### Problem statement
In the records below, find each line with the word "background" and copy it.

Saved data entries:

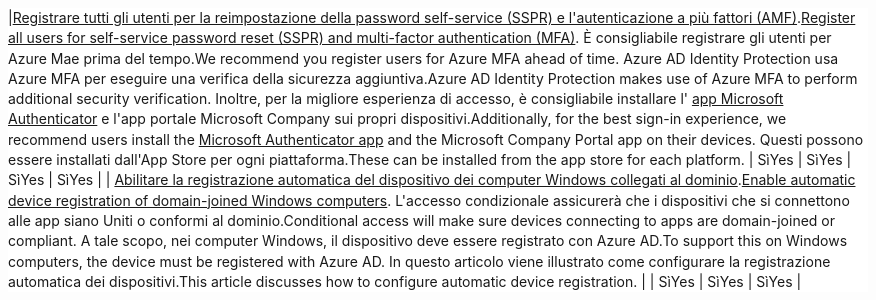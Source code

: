 |<span data-ttu-id="4d20d-130">[Registrare tutti gli utenti per la reimpostazione della password self-service (SSPR) e l'autenticazione a più fattori (AMF)](https://docs.microsoft.com/azure/active-directory/authentication/concept-registration-mfa-sspr-converged).</span><span class="sxs-lookup"><span data-stu-id="4d20d-130">[Register all users for self-service password reset (SSPR) and multi-factor authentication (MFA)](https://docs.microsoft.com/azure/active-directory/authentication/concept-registration-mfa-sspr-converged).</span></span> <span data-ttu-id="4d20d-131">È consigliabile registrare gli utenti per Azure Mae prima del tempo.</span><span class="sxs-lookup"><span data-stu-id="4d20d-131">We recommend you register users for Azure MFA ahead of time.</span></span> <span data-ttu-id="4d20d-132">Azure AD Identity Protection usa Azure MFA per eseguire una verifica della sicurezza aggiuntiva.</span><span class="sxs-lookup"><span data-stu-id="4d20d-132">Azure AD Identity Protection makes use of Azure MFA to perform additional security verification.</span></span> <span data-ttu-id="4d20d-133">Inoltre, per la migliore esperienza di accesso, è consigliabile installare l' [app Microsoft Authenticator](https://docs.microsoft.com/azure/active-directory/user-help/microsoft-authenticator-app-how-to) e l'app portale Microsoft Company sui propri dispositivi.</span><span class="sxs-lookup"><span data-stu-id="4d20d-133">Additionally, for the best sign-in experience, we recommend users install the [Microsoft Authenticator app](https://docs.microsoft.com/azure/active-directory/user-help/microsoft-authenticator-app-how-to) and the Microsoft Company Portal app on their devices.</span></span> <span data-ttu-id="4d20d-134">Questi possono essere installati dall'App Store per ogni piattaforma.</span><span class="sxs-lookup"><span data-stu-id="4d20d-134">These can be installed from the app store for each platform.</span></span> | <span data-ttu-id="4d20d-135">Sì</span><span class="sxs-lookup"><span data-stu-id="4d20d-135">Yes</span></span> | <span data-ttu-id="4d20d-136">Sì</span><span class="sxs-lookup"><span data-stu-id="4d20d-136">Yes</span></span> | <span data-ttu-id="4d20d-137">Sì</span><span class="sxs-lookup"><span data-stu-id="4d20d-137">Yes</span></span> | <span data-ttu-id="4d20d-138">Sì</span><span class="sxs-lookup"><span data-stu-id="4d20d-138">Yes</span></span> |
| <span data-ttu-id="4d20d-139">[Abilitare la registrazione automatica del dispositivo dei computer Windows collegati al dominio](https://docs.microsoft.com/azure/active-directory/active-directory-conditional-access-automatic-device-registration-setup).</span><span class="sxs-lookup"><span data-stu-id="4d20d-139">[Enable automatic device registration of domain-joined Windows computers](https://docs.microsoft.com/azure/active-directory/active-directory-conditional-access-automatic-device-registration-setup).</span></span> <span data-ttu-id="4d20d-140">L'accesso condizionale assicurerà che i dispositivi che si connettono alle app siano Uniti o conformi al dominio.</span><span class="sxs-lookup"><span data-stu-id="4d20d-140">Conditional access will make sure devices connecting to apps are domain-joined or compliant.</span></span> <span data-ttu-id="4d20d-141">A tale scopo, nei computer Windows, il dispositivo deve essere registrato con Azure AD.</span><span class="sxs-lookup"><span data-stu-id="4d20d-141">To support this on Windows computers, the device must be registered with Azure AD.</span></span>  <span data-ttu-id="4d20d-142">In questo articolo viene illustrato come configurare la registrazione automatica dei dispositivi.</span><span class="sxs-lookup"><span data-stu-id="4d20d-142">This article discusses how to configure automatic device registration.</span></span> |   | <span data-ttu-id="4d20d-143">Sì</span><span class="sxs-lookup"><span data-stu-id="4d20d-143">Yes</span></span> |  <span data-ttu-id="4d20d-144">Sì</span><span class="sxs-lookup"><span data-stu-id="4d20d-144">Yes</span></span> |  <span data-ttu-id="4d20d-145">Sì</span><span class="sxs-lookup"><span data-stu-id="4d20d-145">Yes</span></span> |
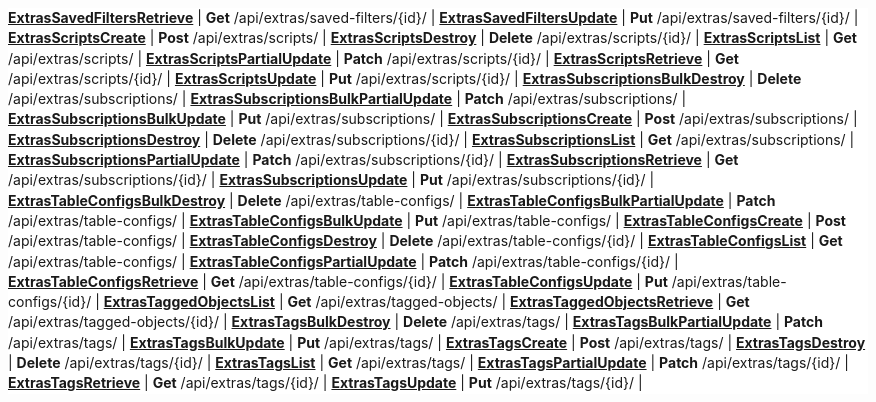 [**ExtrasSavedFiltersRetrieve**](ExtrasAPI.md#ExtrasSavedFiltersRetrieve) | **Get** /api/extras/saved-filters/{id}/ | 
[**ExtrasSavedFiltersUpdate**](ExtrasAPI.md#ExtrasSavedFiltersUpdate) | **Put** /api/extras/saved-filters/{id}/ | 
[**ExtrasScriptsCreate**](ExtrasAPI.md#ExtrasScriptsCreate) | **Post** /api/extras/scripts/ | 
[**ExtrasScriptsDestroy**](ExtrasAPI.md#ExtrasScriptsDestroy) | **Delete** /api/extras/scripts/{id}/ | 
[**ExtrasScriptsList**](ExtrasAPI.md#ExtrasScriptsList) | **Get** /api/extras/scripts/ | 
[**ExtrasScriptsPartialUpdate**](ExtrasAPI.md#ExtrasScriptsPartialUpdate) | **Patch** /api/extras/scripts/{id}/ | 
[**ExtrasScriptsRetrieve**](ExtrasAPI.md#ExtrasScriptsRetrieve) | **Get** /api/extras/scripts/{id}/ | 
[**ExtrasScriptsUpdate**](ExtrasAPI.md#ExtrasScriptsUpdate) | **Put** /api/extras/scripts/{id}/ | 
[**ExtrasSubscriptionsBulkDestroy**](ExtrasAPI.md#ExtrasSubscriptionsBulkDestroy) | **Delete** /api/extras/subscriptions/ | 
[**ExtrasSubscriptionsBulkPartialUpdate**](ExtrasAPI.md#ExtrasSubscriptionsBulkPartialUpdate) | **Patch** /api/extras/subscriptions/ | 
[**ExtrasSubscriptionsBulkUpdate**](ExtrasAPI.md#ExtrasSubscriptionsBulkUpdate) | **Put** /api/extras/subscriptions/ | 
[**ExtrasSubscriptionsCreate**](ExtrasAPI.md#ExtrasSubscriptionsCreate) | **Post** /api/extras/subscriptions/ | 
[**ExtrasSubscriptionsDestroy**](ExtrasAPI.md#ExtrasSubscriptionsDestroy) | **Delete** /api/extras/subscriptions/{id}/ | 
[**ExtrasSubscriptionsList**](ExtrasAPI.md#ExtrasSubscriptionsList) | **Get** /api/extras/subscriptions/ | 
[**ExtrasSubscriptionsPartialUpdate**](ExtrasAPI.md#ExtrasSubscriptionsPartialUpdate) | **Patch** /api/extras/subscriptions/{id}/ | 
[**ExtrasSubscriptionsRetrieve**](ExtrasAPI.md#ExtrasSubscriptionsRetrieve) | **Get** /api/extras/subscriptions/{id}/ | 
[**ExtrasSubscriptionsUpdate**](ExtrasAPI.md#ExtrasSubscriptionsUpdate) | **Put** /api/extras/subscriptions/{id}/ | 
[**ExtrasTableConfigsBulkDestroy**](ExtrasAPI.md#ExtrasTableConfigsBulkDestroy) | **Delete** /api/extras/table-configs/ | 
[**ExtrasTableConfigsBulkPartialUpdate**](ExtrasAPI.md#ExtrasTableConfigsBulkPartialUpdate) | **Patch** /api/extras/table-configs/ | 
[**ExtrasTableConfigsBulkUpdate**](ExtrasAPI.md#ExtrasTableConfigsBulkUpdate) | **Put** /api/extras/table-configs/ | 
[**ExtrasTableConfigsCreate**](ExtrasAPI.md#ExtrasTableConfigsCreate) | **Post** /api/extras/table-configs/ | 
[**ExtrasTableConfigsDestroy**](ExtrasAPI.md#ExtrasTableConfigsDestroy) | **Delete** /api/extras/table-configs/{id}/ | 
[**ExtrasTableConfigsList**](ExtrasAPI.md#ExtrasTableConfigsList) | **Get** /api/extras/table-configs/ | 
[**ExtrasTableConfigsPartialUpdate**](ExtrasAPI.md#ExtrasTableConfigsPartialUpdate) | **Patch** /api/extras/table-configs/{id}/ | 
[**ExtrasTableConfigsRetrieve**](ExtrasAPI.md#ExtrasTableConfigsRetrieve) | **Get** /api/extras/table-configs/{id}/ | 
[**ExtrasTableConfigsUpdate**](ExtrasAPI.md#ExtrasTableConfigsUpdate) | **Put** /api/extras/table-configs/{id}/ | 
[**ExtrasTaggedObjectsList**](ExtrasAPI.md#ExtrasTaggedObjectsList) | **Get** /api/extras/tagged-objects/ | 
[**ExtrasTaggedObjectsRetrieve**](ExtrasAPI.md#ExtrasTaggedObjectsRetrieve) | **Get** /api/extras/tagged-objects/{id}/ | 
[**ExtrasTagsBulkDestroy**](ExtrasAPI.md#ExtrasTagsBulkDestroy) | **Delete** /api/extras/tags/ | 
[**ExtrasTagsBulkPartialUpdate**](ExtrasAPI.md#ExtrasTagsBulkPartialUpdate) | **Patch** /api/extras/tags/ | 
[**ExtrasTagsBulkUpdate**](ExtrasAPI.md#ExtrasTagsBulkUpdate) | **Put** /api/extras/tags/ | 
[**ExtrasTagsCreate**](ExtrasAPI.md#ExtrasTagsCreate) | **Post** /api/extras/tags/ | 
[**ExtrasTagsDestroy**](ExtrasAPI.md#ExtrasTagsDestroy) | **Delete** /api/extras/tags/{id}/ | 
[**ExtrasTagsList**](ExtrasAPI.md#ExtrasTagsList) | **Get** /api/extras/tags/ | 
[**ExtrasTagsPartialUpdate**](ExtrasAPI.md#ExtrasTagsPartialUpdate) | **Patch** /api/extras/tags/{id}/ | 
[**ExtrasTagsRetrieve**](ExtrasAPI.md#ExtrasTagsRetrieve) | **Get** /api/extras/tags/{id}/ | 
[**ExtrasTagsUpdate**](ExtrasAPI.md#ExtrasTagsUpdate) | **Put** /api/extras/tags/{id}/ | 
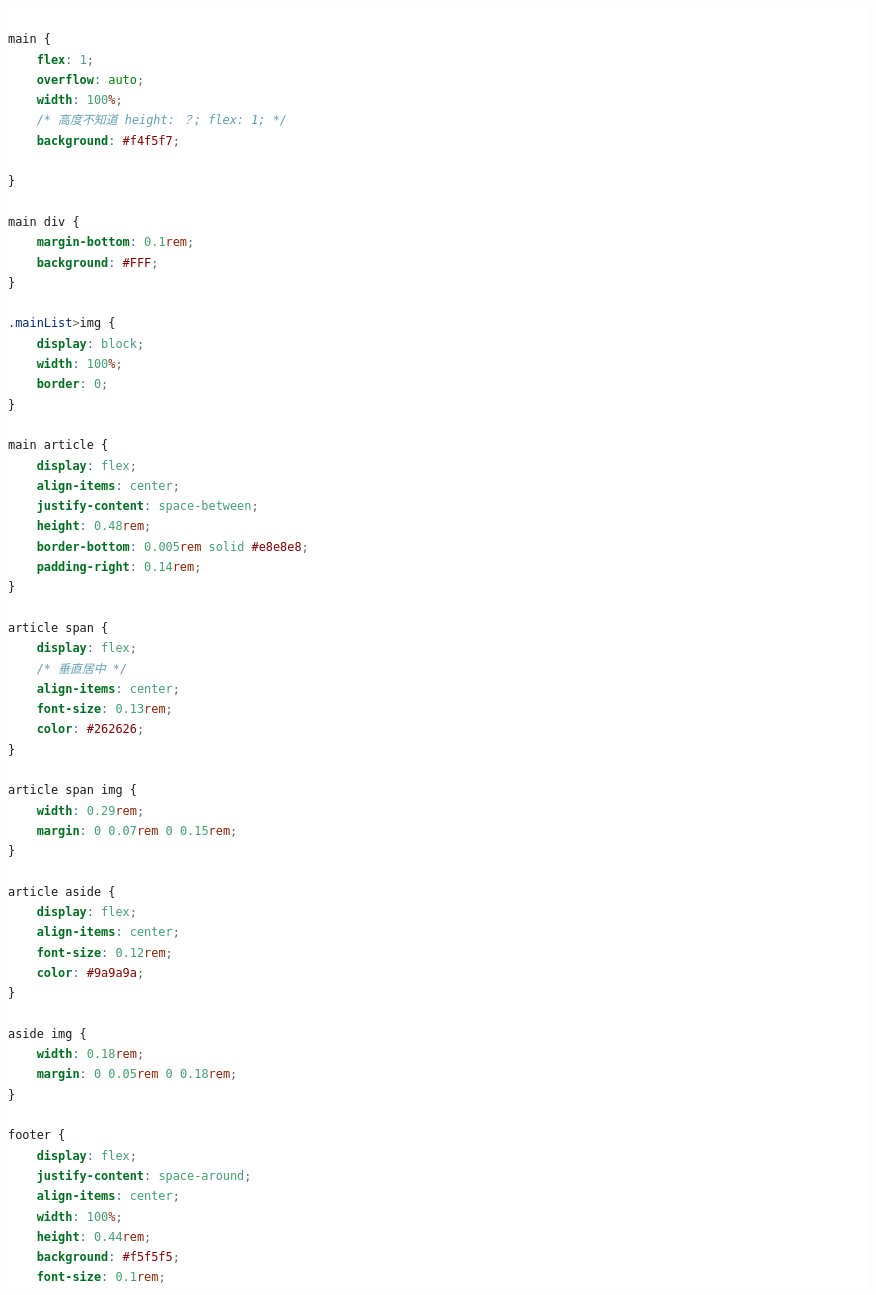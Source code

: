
 ```css

main {
    flex: 1;
    overflow: auto;
    width: 100%;
    /* 高度不知道 height: ？; flex: 1; */
    background: #f4f5f7;

}

main div {
    margin-bottom: 0.1rem;
    background: #FFF;
}

.mainList>img {
    display: block;
    width: 100%;
    border: 0;
}

main article {
    display: flex;
    align-items: center;
    justify-content: space-between;
    height: 0.48rem;
    border-bottom: 0.005rem solid #e8e8e8;
    padding-right: 0.14rem;
}

article span {
    display: flex;
    /* 垂直居中 */
    align-items: center;
    font-size: 0.13rem;
    color: #262626;
}

article span img {
    width: 0.29rem;
    margin: 0 0.07rem 0 0.15rem;
}

article aside {
    display: flex;
    align-items: center;
    font-size: 0.12rem;
    color: #9a9a9a;
}

aside img {
    width: 0.18rem;
    margin: 0 0.05rem 0 0.18rem;
}

footer {
    display: flex;
    justify-content: space-around;
    align-items: center;
    width: 100%;
    height: 0.44rem;
    background: #f5f5f5;
    font-size: 0.1rem;
```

### Solution to the problem
    background: #f4f5f7;
    background: #FFF;
    background: #f5f5f5;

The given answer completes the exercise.